Nathaniel M. Glasser, Stuart M. Gerson, Paul DeCamp, and Carly Baratt co-authored an article in the Legal Backgrounder, published by the Washington Legal Foundation, titled “Joint Employment Liability: What Administrative Agencies’ Rule Revisions Mean for Employers.”
Following is an excerpt (see below to download the full version in PDF format):
Nearly 60 years ago, the United States Department of Labor (“DOL”) promulgated 29 CFR § 791.2, which imposes joint liability under the Fair Labor Standards Act (“FLSA”) where multiple persons are “not completely disassociated” or “acting entirely independently of each other” with respect to an individual’s employment. Recognizing that the “not-completely-dissociated” standard is unclear and subject to broader application than intended, on January 1, 2020, the DOL issued a final rule to revise and clarify the responsibilities of businesses in potential joint-employment arrangements. Specifically, the final rule sets forth a new four-factor test for determining joint employment, focusing on whether an entity exercises certain powers to a degree that justifies joint status with a given employer.
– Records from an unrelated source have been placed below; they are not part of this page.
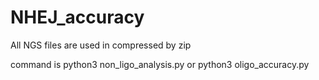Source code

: # NHEJ_accuracy

All NGS files are used in compressed by zip

command is python3 non_ligo_analysis.py or python3 oligo_accuracy.py

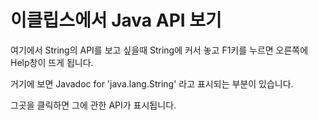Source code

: # 이클립스에서 Java API 보기

여기에서 String의 API를 보고 싶을때 String에 커서 놓고 F1키를 누르면 오른쪽에 Help창이 뜨게 됩니다.

거기에 보면
Javadoc for 'java.lang.String' 라고 표시되는 부분이 있습니다.

그곳을  클릭하면 그에 관한 API가 표시됩니다.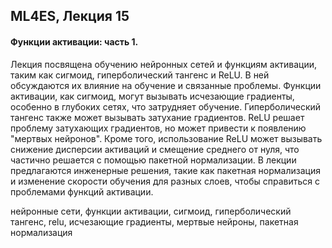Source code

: ## ML4ES, Лекция 15

#### Функции активации: часть 1.



Лекция посвящена обучению нейронных сетей и функциям активации, таким как сигмоид, гиперболический тангенс и ReLU. В ней обсуждаются их влияние на обучение и связанные проблемы. Функции активации, как сигмоид, могут вызывать исчезающие градиенты, особенно в глубоких сетях, что затрудняет обучение. Гиперболический тангенс также может вызывать затухание градиентов. ReLU решает проблему затухающих градиентов, но может привести к появлению "мертвых нейронов". Кроме того, использование ReLU может вызывать снижение дисперсии активаций и смещение среднего от нуля, что частично решается с помощью пакетной нормализации. В лекции предлагаются инженерные решения, такие как пакетная нормализация и изменение скорости обучения для разных слоев, чтобы справиться с проблемами функций активации.



нейронные сети, функции активации, сигмоид, гиперболический тангенс, relu, исчезающие градиенты, мертвые нейроны, пакетная нормализация
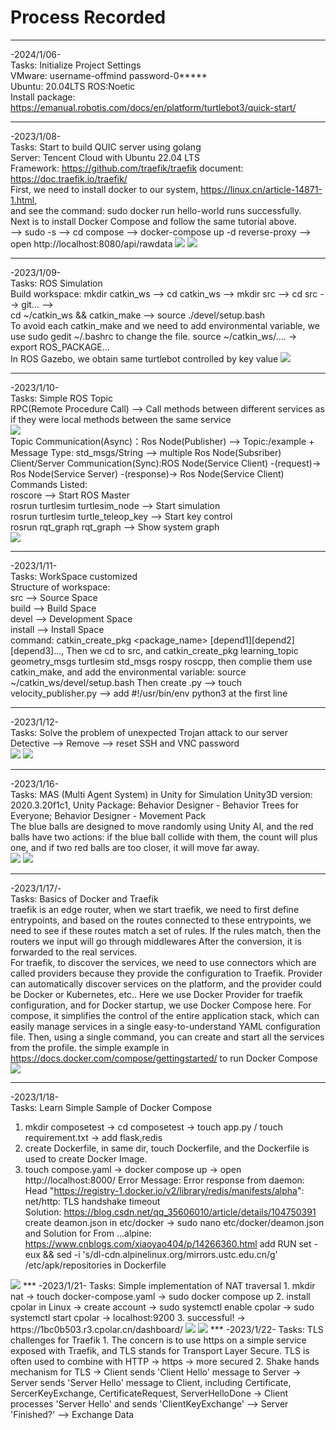 # Process Recorded     
***
-2024/1/06-     
Tasks: Initialize Project Settings   
VMware: username-offmind password-0*****              
Ubuntu: 20.04LTS ROS:Noetic         
Install package: https://emanual.robotis.com/docs/en/platform/turtlebot3/quick-start/      
***
-2023/1/08-    
Tasks: Start to build QUIC server using golang        
Server: Tencent Cloud with Ubuntu 22.04 LTS      
Framework: https://github.com/traefik/traefik document: https://doc.traefik.io/traefik/      
First, we need to install docker to our system, https://linux.cn/article-14871-1.html,      
and see the command: sudo docker run hello-world runs successfully.       
Next is to install Docker Compose and follow the same tutorial above.     
--> sudo -s --> cd compose --> docker-compose up -d reverse-proxy --> open http://localhost:8080/api/rawdata
<img src="https://github.com/0FFMIND/TurtleBot/blob/master/20240108_DockerCompose.png">
<img src="https://github.com/0FFMIND/TurtleBot/blob/master/20240108_ReverseProxy.webp">
      
***    
-2023/1/09-    
Tasks: ROS Simulation      
Build workspace: mkdir catkin_ws --> cd catkin_ws --> mkdir src --> cd src --> git... -->          
cd ~/catkin_ws && catkin_make --> source ./devel/setup.bash         
To avoid each catkin_make and we need to add environmental variable, we use sudo gedit ~/.bashrc to change the file. source ~/catkin_ws/.... -> export ROS_PACKAGE...         
In ROS Gazebo, we obtain same turtlebot controlled by key value
<img src="https://github.com/0FFMIND/TurtleBot/blob/master/20240109_ROSGazebo.jpg">          
***
-2023/1/10-        
Tasks: Simple ROS Topic       
RPC(Remote Procedure Call) --> Call methods between different services as if they were local methods between the same service       
<img src="https://github.com/0FFMIND/TurtleBot/blob/master/20240110_RPCDetails.jpg">          
Topic Communication(Async)：Ros Node(Publisher) --> Topic:/example + Message Type: std_msgs/String --> multiple Ros Node(Subsriber)       
Client/Server Communication(Sync):ROS Node(Service Client) -(request)-> Ros Node(Service Server) -(response)-> Ros Node(Service Client)        
Commands Listed:      
roscore --> Start ROS Master      
rosrun turtlesim turtlesim_node --> Start simulation      
rosrun turtlesim turtle_teleop_key --> Start key control      
rosrun rqt_graph rqt_graph --> Show system graph       
<img src="https://github.com/0FFMIND/TurtleBot/blob/master/20240110_ROSTopic.png">     
***           
-2023/1/11-        
Tasks: WorkSpace customized     
Structure of workspace:    
src --> Source Space      
build --> Build Space     
devel --> Development Space    
install --> Install Space     
command: catkin_create_pkg <package_name> [depend1][depend2][depend3]..., Then we cd to src, and catkin_create_pkg learning_topic geometry_msgs turtlesim std_msgs rospy roscpp, then complie them use catkin_make, and add the environmental variable: source ~/catkin_ws/devel/setup.bash
Then create .py --> touch velocity_publisher.py --> add #!/usr/bin/env python3 at the first line
***        
-2023/1/12-     
Tasks: Solve the problem of unexpected Trojan attack to our server      
Detective --> Remove --> reset SSH and VNC password     
<img src="https://github.com/0FFMIND/TurtleBot/blob/master/20240112_Trojan.png"> 
<img src="https://github.com/0FFMIND/TurtleBot/blob/master/20240112_Remove.png"> 
***           
-2023/1/16-      
Tasks: MAS (Multi Agent System) in Unity for Simulation
Unity3D version: 2020.3.20f1c1, Unity Package: Behavior Designer - Behavior Trees for Everyone; Behavior Designer - Movement Pack        
The blue balls are designed to move randomly using Unity AI, and the red balls have two actions: if the blue ball collide with them, the count will plus one, and if two red balls are too closer, it will move far away.     
<img src="https://github.com/0FFMIND/TurtleBot/blob/master/20240116_AgenntB.png"> 
<img src="https://github.com/0FFMIND/TurtleBot/blob/master/20240116_MAS.png"> 
***            
-2023/1/17/-      
Tasks: Basics of Docker and Traefik      
traefik is an edge router, when we start traefik, we need to first define entrypoints,  and based on the routes connected to these entrypoints, we need to see if these routes match a set of rules. If the rules match, then the routers we input will go through middlewares After the conversion, it is forwarded to the real services.      
For traefik, to discover the services, we need to use connectors which are called providers because they provide the configuration to Traefik. Provider can automatically discover services on the platform, and the provider could be Docker or Kubernetes, etc.. Here we use Docker Provider for traefik configuration, and for Docker startup, we use Docker Compose here. For compose, it simplifies the control of the entire application stack, which can easily manage services in a single easy-to-understand YAML configuration file. Then, using a single command, you can create and start all the services from the profile. the simple example in https://docs.docker.com/compose/gettingstarted/ to run Docker Compose         
<img src="https://github.com/0FFMIND/TurtleBot/blob/master/20240117_traefik.png"> 
***         
-2023/1/18-       
Tasks: Learn Simple Sample of Docker Compose    
1. mkdir composetest -> cd composetest -> touch app.py / touch requirement.txt -> add flask,redis     
2. create Dockerfile, in same dir, touch Dockerfile, and the Dockerfile is used to create Docker Image.       
3. touch compose.yaml -> docker compose up -> open http://localhost:8000/
Error Message: Error response from daemon: Head "https://registry-1.docker.io/v2/library/redis/manifests/alpha": net/http: TLS handshake timeout    
Solution: https://blog.csdn.net/qq_35606010/article/details/104750391 create deamon.json in etc/docker  -> sudo nano etc/docker/deamon.json and Solution for From ...alpine: https://www.cnblogs.com/xiaoyao404/p/14266360.html add RUN set -eux && sed -i 's/dl-cdn.alpinelinux.org/mirrors.ustc.edu.cn/g' /etc/apk/repositories in Dockerfile      
<img src="https://github.com/0FFMIND/TurtleBot/blob/master/20240118_DockerCompose.png">
***            
-2023/1/21-      
Tasks: Simple implementation of NAT traversal    
1. mkdir nat -> touch docker-compose.yaml -> sudo docker compose up      
2. install cpolar in Linux -> create account -> sudo systemctl enable cpolar -> sudo systemctl start cpolar -> localhost:9200       
3. successful! -> https://1bc0b503.r3.cpolar.cn/dashboard/      
<img src="https://github.com/0FFMIND/TurtleBot/blob/master/20240121_DockerCommand.png">
<img src="https://github.com/0FFMIND/TurtleBot/blob/master/20240121_nattraversal.png">
***                
-2023/1/22-     
Tasks: TLS challenges for Traefik       
1. The concern is to use https on a simple service exposed with Traefik, and TLS stands for Transport Layer Secure. TLS is often used to combine with HTTP -> https -> more secured       
2. Shake hands mechanism for TLS -> Client sends 'Client Hello' message to Server -> Server sends 'Server Hello' message to Client, including Certificate, SercerKeyExchange, CertificateRequest, ServerHelloDone -> Client processes 'Server Hello' and sends 'ClientKeyExchange' --> Server 'Finished?' --> Exchange Data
The DOL’s efforts to relax the joint-employer standard mirror those of the National Labor Relations Board (“NLRB”), which, during the Trump administration, has enacted a rule that reverses the expansive view taken in Browning-Ferris Industries. Not to be left out, the Equal Employment Opportunity Commission (“EEOC”) has announced that it will issue proposed amendments to regulations implementing several of the laws under its purview, including Title VII of the Civil Rights Act, the Age Discrimination in Employment Act, and the Americans with Disabilities Act. Although the EEOC’s position is not entirely clear, it would not be surprising if the EEOC joins the DOL in narrowing the scope of joint employment—a trend that should be welcome news to employers.